The data “will put many Fed officials on alert for more signs of economic disappointment ahead,” said Scott Anderson, an economist at Bank of the West.

Meanwhile, consumer and business confidence have dipped slightly since the election. They remain near historical highs, but economists say that continued uncertainty over how the Trump administration’s policies will unfold is affecting the economy.

Cathy Barrera, the chief economic adviser for ZipRecruiter, a jobs search site, says that her company’s surveys show that while employers at small and medium companies are optimistic about potential tax cuts and deregulation, they are holding off on decisions to hire until they see real results.

“We’re not necessarily seeing those intentions and optimism translate into hires,” Barrera said.

Widespread confidence has fueled U.S. stock markets to all-time highs. But the economy could face challenges later this year that will test the market’s optimism.

Treasury Secretary Steven Mnuchin has called for Congress to raise the debt ceiling before departing for their August recess, to prevent the government from running out of money. But Republicans appear divided over whether to prioritize shrinking the deficit or enhancing the military.

With the debt ceiling looming large, the prospect of real progress on health care or tax reform this year appears to be diminishing.

These delays have real costs.
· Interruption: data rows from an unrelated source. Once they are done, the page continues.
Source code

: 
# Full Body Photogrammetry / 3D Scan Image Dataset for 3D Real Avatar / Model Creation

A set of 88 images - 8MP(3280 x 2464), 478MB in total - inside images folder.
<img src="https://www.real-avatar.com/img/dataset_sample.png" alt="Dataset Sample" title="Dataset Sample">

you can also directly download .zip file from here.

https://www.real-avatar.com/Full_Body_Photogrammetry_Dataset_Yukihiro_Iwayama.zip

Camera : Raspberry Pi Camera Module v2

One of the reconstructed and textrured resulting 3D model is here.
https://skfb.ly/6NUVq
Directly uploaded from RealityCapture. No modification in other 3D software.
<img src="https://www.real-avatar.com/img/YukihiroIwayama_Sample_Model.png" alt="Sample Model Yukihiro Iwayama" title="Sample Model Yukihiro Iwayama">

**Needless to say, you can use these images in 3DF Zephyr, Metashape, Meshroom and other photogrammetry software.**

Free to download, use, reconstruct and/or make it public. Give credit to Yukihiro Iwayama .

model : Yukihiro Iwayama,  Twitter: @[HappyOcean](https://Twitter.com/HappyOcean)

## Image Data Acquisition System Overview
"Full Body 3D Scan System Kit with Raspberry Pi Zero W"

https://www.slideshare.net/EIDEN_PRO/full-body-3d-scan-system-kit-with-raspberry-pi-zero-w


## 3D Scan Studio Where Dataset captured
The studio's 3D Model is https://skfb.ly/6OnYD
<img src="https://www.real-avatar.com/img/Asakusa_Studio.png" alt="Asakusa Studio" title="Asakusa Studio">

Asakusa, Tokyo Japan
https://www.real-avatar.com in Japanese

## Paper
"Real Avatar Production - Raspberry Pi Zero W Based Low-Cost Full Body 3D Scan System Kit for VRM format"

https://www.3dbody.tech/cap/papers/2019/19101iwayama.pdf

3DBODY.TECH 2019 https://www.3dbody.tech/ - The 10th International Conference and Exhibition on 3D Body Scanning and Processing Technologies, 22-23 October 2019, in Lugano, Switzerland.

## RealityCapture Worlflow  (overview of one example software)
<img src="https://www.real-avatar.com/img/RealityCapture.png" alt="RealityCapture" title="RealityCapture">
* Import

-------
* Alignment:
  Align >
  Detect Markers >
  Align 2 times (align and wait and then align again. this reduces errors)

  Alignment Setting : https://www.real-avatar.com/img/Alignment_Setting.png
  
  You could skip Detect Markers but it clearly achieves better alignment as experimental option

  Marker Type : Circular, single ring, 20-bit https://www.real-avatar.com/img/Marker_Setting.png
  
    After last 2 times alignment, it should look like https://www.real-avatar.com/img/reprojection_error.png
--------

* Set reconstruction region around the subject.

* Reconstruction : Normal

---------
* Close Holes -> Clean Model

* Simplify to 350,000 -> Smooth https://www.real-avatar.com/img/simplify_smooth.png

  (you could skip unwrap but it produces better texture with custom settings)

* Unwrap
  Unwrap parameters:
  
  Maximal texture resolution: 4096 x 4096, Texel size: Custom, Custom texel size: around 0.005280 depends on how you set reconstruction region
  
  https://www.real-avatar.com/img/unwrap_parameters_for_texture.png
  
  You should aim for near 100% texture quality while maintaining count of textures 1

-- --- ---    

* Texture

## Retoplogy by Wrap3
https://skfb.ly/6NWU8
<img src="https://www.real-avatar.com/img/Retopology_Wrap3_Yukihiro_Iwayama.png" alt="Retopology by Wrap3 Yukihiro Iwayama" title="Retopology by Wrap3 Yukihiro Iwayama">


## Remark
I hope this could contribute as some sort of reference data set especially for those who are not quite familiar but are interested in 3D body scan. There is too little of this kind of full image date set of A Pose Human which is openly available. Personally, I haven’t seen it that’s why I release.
Tax experts report that some Americans are still putting off payments to the government in case Trump can deliver on his promise of dramatic tax cuts. For example, some are choosing not to sell assets that would incur a capital gains tax, which Trump has promised to lower.

That appears to be affecting the revenues collected by the state and federal governments, and speeding the approach of the point at which Congress must raise or suspend the debt ceiling, or the government runs out of money.

Swonk, the Chicago economist, says that policy changes may also be putting a damper on hiring in the health-care sector, a substantial source of well-paying jobs for the economy. While the sector added 24,000 jobs in May, Swonk says that is down from last year, reflecting uncertainty about who will be covered under future health-care plans.

The president’s decision this week to withdraw from the Paris accord on climate change may also be keeping businesses in the fossil fuel and alternative energy industry guessing about the future investment environment.

While businesses generally favor the prospect of deregulation, Mark Zandi, chief economist at Moody’s Analytics, says that certainty may now be more valuable.

“There’s a mantra that less regulation is good. I think more importantly, it’s stable regulation,” he said.

“If it’s swinging with whomever has the reins of government, that’s a problem for businesses. It’s a problem if they don’t know what the world’s going to look like when their investment comes to fruition.”